Task prompt | What lines of the material below hold the string "NonNull"? Copy them out.

Data extracts |
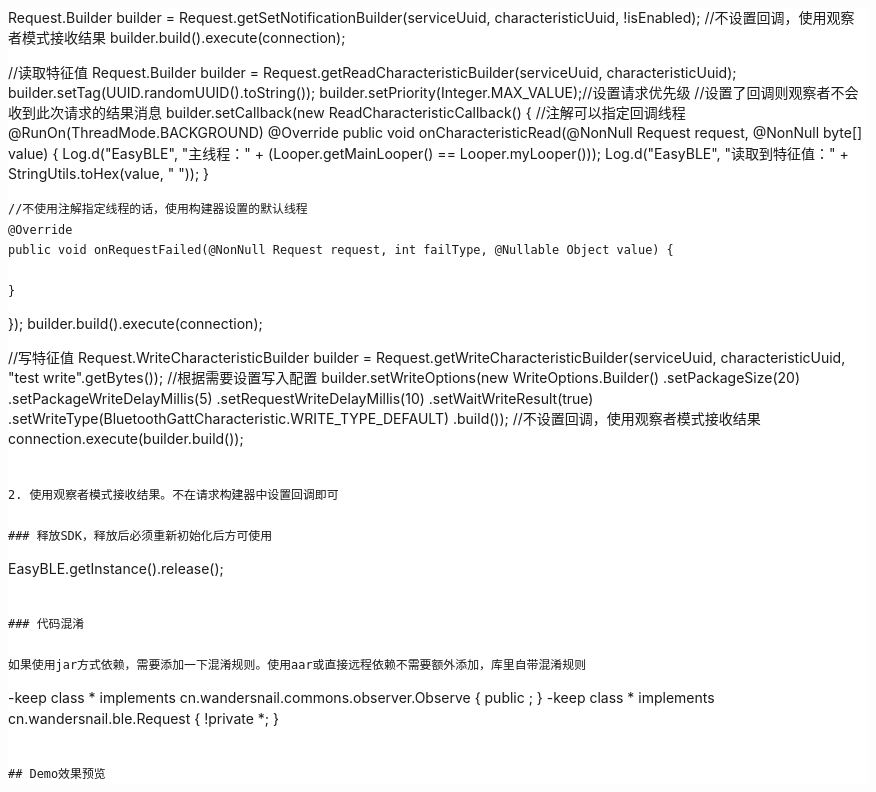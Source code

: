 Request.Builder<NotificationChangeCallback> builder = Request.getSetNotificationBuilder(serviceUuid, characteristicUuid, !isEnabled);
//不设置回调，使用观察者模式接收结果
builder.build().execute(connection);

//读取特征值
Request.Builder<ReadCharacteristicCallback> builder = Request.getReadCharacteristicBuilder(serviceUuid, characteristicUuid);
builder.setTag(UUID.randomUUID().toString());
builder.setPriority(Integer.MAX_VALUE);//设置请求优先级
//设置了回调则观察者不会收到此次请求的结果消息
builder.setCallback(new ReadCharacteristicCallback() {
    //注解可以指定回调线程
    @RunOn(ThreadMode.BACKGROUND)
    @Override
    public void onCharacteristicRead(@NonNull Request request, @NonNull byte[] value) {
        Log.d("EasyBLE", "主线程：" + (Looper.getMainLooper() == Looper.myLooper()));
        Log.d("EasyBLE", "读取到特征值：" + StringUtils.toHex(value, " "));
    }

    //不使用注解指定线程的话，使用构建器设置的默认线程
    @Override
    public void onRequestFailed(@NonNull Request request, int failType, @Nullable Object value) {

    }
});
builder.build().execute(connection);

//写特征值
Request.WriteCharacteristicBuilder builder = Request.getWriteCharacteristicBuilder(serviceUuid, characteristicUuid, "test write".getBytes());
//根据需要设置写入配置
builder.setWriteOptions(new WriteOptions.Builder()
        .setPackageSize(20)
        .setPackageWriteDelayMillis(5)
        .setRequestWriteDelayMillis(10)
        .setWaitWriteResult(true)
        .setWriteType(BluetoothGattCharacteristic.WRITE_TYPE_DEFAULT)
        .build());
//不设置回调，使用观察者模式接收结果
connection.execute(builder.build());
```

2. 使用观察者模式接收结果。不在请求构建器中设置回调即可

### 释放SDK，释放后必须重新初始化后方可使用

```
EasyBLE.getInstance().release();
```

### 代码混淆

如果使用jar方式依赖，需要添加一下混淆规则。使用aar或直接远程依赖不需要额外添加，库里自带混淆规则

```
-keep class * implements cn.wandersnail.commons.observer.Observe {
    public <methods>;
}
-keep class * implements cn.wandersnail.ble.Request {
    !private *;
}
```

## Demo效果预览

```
---
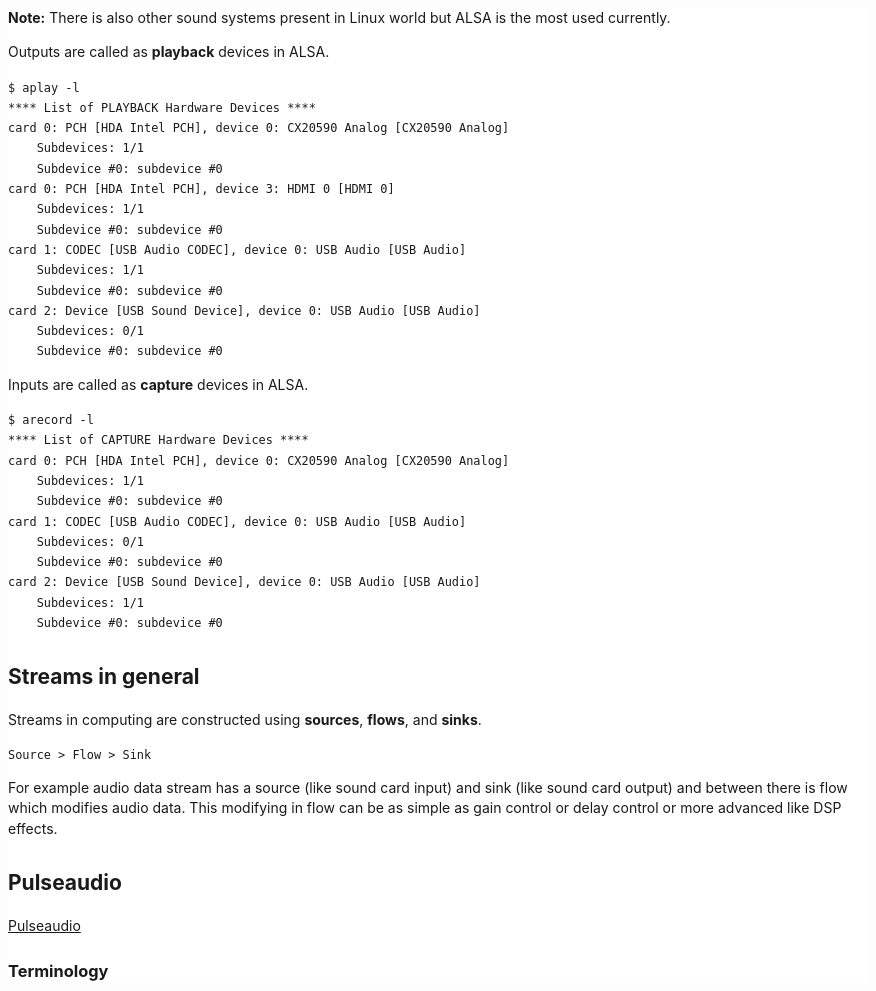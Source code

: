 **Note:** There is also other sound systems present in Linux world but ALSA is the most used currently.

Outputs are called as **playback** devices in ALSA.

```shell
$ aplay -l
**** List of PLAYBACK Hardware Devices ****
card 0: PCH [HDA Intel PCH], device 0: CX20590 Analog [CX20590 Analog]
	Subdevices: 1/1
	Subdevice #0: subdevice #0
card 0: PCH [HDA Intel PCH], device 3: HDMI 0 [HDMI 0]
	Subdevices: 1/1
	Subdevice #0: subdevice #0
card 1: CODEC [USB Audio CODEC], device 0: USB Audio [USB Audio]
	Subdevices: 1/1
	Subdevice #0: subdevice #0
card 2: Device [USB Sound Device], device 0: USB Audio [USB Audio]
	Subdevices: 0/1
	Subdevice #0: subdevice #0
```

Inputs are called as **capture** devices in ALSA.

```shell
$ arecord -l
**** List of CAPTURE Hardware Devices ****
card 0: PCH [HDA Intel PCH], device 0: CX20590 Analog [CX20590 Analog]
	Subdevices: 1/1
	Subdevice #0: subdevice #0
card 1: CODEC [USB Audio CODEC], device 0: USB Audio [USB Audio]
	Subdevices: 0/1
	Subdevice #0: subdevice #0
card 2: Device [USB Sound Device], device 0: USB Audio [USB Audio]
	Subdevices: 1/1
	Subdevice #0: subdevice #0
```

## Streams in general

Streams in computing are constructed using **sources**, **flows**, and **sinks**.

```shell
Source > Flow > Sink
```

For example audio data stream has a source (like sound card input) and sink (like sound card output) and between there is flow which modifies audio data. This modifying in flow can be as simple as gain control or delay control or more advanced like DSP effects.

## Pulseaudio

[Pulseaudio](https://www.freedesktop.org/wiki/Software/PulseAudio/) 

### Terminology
* * *
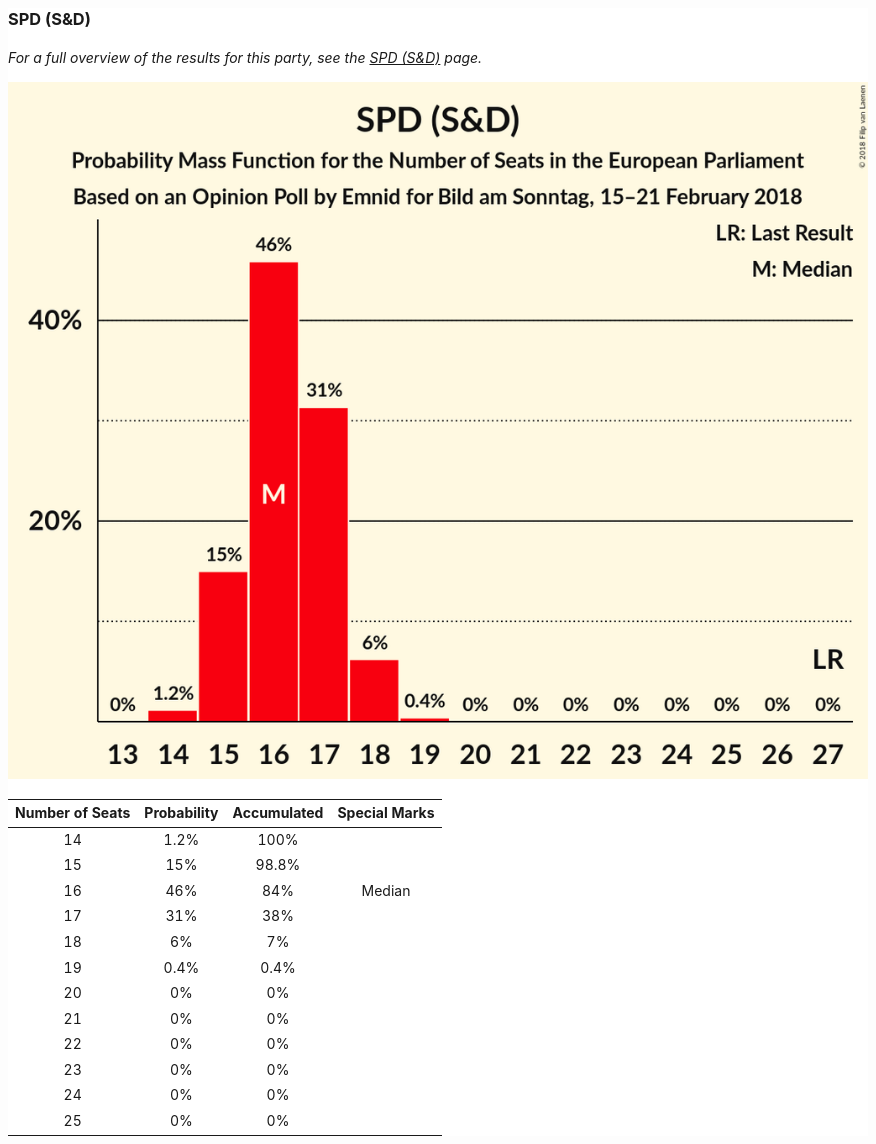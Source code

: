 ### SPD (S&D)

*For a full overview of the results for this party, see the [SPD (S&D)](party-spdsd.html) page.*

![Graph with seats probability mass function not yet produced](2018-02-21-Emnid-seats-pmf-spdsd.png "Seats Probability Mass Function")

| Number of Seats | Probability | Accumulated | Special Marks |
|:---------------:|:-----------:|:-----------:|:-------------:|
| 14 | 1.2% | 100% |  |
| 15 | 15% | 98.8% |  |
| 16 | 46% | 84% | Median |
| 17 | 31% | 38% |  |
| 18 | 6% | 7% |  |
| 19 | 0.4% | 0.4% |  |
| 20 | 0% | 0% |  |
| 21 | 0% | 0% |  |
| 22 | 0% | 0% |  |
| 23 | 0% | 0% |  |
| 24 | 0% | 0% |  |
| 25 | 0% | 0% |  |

Reply |
    public void onCharacteristicRead(@NonNull Request request, @NonNull byte[] value) {
    public void onRequestFailed(@NonNull Request request, int failType, @Nullable Object value) {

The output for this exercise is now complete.